§ Exercise aim:
In the entries below, find every line holding the string "sources" and collect it.

§ Material shown:
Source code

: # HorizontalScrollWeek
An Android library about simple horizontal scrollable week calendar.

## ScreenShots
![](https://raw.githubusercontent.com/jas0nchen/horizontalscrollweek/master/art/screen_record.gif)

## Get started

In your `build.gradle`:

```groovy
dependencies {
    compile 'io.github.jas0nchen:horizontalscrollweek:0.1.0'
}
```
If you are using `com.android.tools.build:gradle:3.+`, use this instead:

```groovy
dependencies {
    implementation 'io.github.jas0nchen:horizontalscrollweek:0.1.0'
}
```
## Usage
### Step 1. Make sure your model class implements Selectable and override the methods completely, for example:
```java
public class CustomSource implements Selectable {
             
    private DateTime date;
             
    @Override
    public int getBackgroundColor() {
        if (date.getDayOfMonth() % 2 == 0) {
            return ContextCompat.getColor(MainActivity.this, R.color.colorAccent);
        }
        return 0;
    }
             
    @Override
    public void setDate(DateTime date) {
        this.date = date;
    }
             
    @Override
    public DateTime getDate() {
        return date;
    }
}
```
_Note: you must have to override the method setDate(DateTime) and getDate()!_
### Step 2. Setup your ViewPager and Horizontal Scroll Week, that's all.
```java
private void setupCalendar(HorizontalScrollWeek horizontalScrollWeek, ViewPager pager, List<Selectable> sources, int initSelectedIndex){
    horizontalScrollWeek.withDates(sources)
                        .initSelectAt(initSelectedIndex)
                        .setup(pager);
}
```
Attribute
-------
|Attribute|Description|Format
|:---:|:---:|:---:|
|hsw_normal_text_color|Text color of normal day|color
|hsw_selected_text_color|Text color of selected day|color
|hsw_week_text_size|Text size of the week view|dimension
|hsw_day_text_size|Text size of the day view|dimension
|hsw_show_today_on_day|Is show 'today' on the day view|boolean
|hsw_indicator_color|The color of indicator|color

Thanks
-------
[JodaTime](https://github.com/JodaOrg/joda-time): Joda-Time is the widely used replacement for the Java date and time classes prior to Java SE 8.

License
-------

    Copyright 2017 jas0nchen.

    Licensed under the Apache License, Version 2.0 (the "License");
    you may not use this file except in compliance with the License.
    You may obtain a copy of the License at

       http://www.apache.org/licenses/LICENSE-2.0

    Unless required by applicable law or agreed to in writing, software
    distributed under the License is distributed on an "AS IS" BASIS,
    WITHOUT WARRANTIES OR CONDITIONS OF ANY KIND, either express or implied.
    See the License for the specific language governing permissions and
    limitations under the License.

§ Output:
private void setupCalendar(HorizontalScrollWeek horizontalScrollWeek, ViewPager pager, List<Selectable> sources, int initSelectedIndex){
    horizontalScrollWeek.withDates(sources)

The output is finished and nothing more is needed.